[What you have to do]
Give an exact copy of every entry.

[Exercise data]
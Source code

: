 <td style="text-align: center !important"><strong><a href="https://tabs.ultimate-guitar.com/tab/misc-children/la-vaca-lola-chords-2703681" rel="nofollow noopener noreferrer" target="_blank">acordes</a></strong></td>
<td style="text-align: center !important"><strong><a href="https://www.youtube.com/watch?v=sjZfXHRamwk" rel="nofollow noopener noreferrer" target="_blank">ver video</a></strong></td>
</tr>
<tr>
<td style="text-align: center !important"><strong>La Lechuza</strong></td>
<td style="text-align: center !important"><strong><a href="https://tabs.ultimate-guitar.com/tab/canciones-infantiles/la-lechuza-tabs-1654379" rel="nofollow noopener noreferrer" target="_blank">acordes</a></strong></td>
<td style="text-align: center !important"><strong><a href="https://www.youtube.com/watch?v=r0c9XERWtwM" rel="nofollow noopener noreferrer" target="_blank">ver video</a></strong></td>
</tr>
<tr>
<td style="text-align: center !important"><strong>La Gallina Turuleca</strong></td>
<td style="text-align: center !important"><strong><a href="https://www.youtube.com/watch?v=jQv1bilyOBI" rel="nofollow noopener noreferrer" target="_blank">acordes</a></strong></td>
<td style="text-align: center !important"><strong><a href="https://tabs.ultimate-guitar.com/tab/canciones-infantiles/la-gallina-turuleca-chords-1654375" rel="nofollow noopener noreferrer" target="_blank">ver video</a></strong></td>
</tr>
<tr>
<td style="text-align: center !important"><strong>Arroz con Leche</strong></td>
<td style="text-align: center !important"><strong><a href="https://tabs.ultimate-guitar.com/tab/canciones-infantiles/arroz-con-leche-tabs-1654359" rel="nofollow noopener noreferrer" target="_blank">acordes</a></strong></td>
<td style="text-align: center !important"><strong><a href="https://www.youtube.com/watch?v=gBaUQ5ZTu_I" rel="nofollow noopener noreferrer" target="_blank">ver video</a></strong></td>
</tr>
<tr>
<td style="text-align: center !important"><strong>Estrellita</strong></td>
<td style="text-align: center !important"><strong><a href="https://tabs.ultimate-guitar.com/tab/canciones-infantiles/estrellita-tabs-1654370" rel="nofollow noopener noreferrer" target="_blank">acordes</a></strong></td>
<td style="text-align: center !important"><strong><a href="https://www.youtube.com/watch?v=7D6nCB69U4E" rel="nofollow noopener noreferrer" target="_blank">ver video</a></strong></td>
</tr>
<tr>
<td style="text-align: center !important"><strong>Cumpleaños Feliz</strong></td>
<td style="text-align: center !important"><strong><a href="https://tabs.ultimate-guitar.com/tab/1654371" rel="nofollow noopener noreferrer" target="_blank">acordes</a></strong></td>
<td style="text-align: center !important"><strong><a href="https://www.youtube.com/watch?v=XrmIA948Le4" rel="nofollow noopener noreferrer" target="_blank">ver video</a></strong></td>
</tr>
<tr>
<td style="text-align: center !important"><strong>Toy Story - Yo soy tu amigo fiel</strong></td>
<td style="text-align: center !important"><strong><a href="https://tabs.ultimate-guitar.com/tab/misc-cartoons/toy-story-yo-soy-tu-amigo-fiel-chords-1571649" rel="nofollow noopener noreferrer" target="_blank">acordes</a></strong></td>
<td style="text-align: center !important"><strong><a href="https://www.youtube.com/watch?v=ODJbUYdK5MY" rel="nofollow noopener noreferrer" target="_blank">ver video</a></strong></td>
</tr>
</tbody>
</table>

[Task result]
Source code

: <td style="text-align: center !important"><strong><a href="https://tabs.ultimate-guitar.com/tab/misc-children/la-vaca-lola-chords-2703681" rel="nofollow noopener noreferrer" target="_blank">acordes</a></strong></td>
<td style="text-align: center !important"><strong><a href="https://www.youtube.com/watch?v=sjZfXHRamwk" rel="nofollow noopener noreferrer" target="_blank">ver video</a></strong></td>
</tr>
<tr>
<td style="text-align: center !important"><strong>La Lechuza</strong></td>
<td style="text-align: center !important"><strong><a href="https://tabs.ultimate-guitar.com/tab/canciones-infantiles/la-lechuza-tabs-1654379" rel="nofollow noopener noreferrer" target="_blank">acordes</a></strong></td>
<td style="text-align: center !important"><strong><a href="https://www.youtube.com/watch?v=r0c9XERWtwM" rel="nofollow noopener noreferrer" target="_blank">ver video</a></strong></td>
</tr>
<tr>
<td style="text-align: center !important"><strong>La Gallina Turuleca</strong></td>
<td style="text-align: center !important"><strong><a href="https://www.youtube.com/watch?v=jQv1bilyOBI" rel="nofollow noopener noreferrer" target="_blank">acordes</a></strong></td>
<td style="text-align: center !important"><strong><a href="https://tabs.ultimate-guitar.com/tab/canciones-infantiles/la-gallina-turuleca-chords-1654375" rel="nofollow noopener noreferrer" target="_blank">ver video</a></strong></td>
</tr>
<tr>
<td style="text-align: center !important"><strong>Arroz con Leche</strong></td>
<td style="text-align: center !important"><strong><a href="https://tabs.ultimate-guitar.com/tab/canciones-infantiles/arroz-con-leche-tabs-1654359" rel="nofollow noopener noreferrer" target="_blank">acordes</a></strong></td>
<td style="text-align: center !important"><strong><a href="https://www.youtube.com/watch?v=gBaUQ5ZTu_I" rel="nofollow noopener noreferrer" target="_blank">ver video</a></strong></td>
</tr>
<tr>
<td style="text-align: center !important"><strong>Estrellita</strong></td>
<td style="text-align: center !important"><strong><a href="https://tabs.ultimate-guitar.com/tab/canciones-infantiles/estrellita-tabs-1654370" rel="nofollow noopener noreferrer" target="_blank">acordes</a></strong></td>
<td style="text-align: center !important"><strong><a href="https://www.youtube.com/watch?v=7D6nCB69U4E" rel="nofollow noopener noreferrer" target="_blank">ver video</a></strong></td>
</tr>
<tr>
<td style="text-align: center !important"><strong>Cumpleaños Feliz</strong></td>
<td style="text-align: center !important"><strong><a href="https://tabs.ultimate-guitar.com/tab/1654371" rel="nofollow noopener noreferrer" target="_blank">acordes</a></strong></td>
<td style="text-align: center !important"><strong><a href="https://www.youtube.com/watch?v=XrmIA948Le4" rel="nofollow noopener noreferrer" target="_blank">ver video</a></strong></td>
</tr>
<tr>
<td style="text-align: center !important"><strong>Toy Story - Yo soy tu amigo fiel</strong></td>
<td style="text-align: center !important"><strong><a href="https://tabs.ultimate-guitar.com/tab/misc-cartoons/toy-story-yo-soy-tu-amigo-fiel-chords-1571649" rel="nofollow noopener noreferrer" target="_blank">acordes</a></strong></td>
<td style="text-align: center !important"><strong><a href="https://www.youtube.com/watch?v=ODJbUYdK5MY" rel="nofollow noopener noreferrer" target="_blank">ver video</a></strong></td>
</tr>
</tbody>
</table>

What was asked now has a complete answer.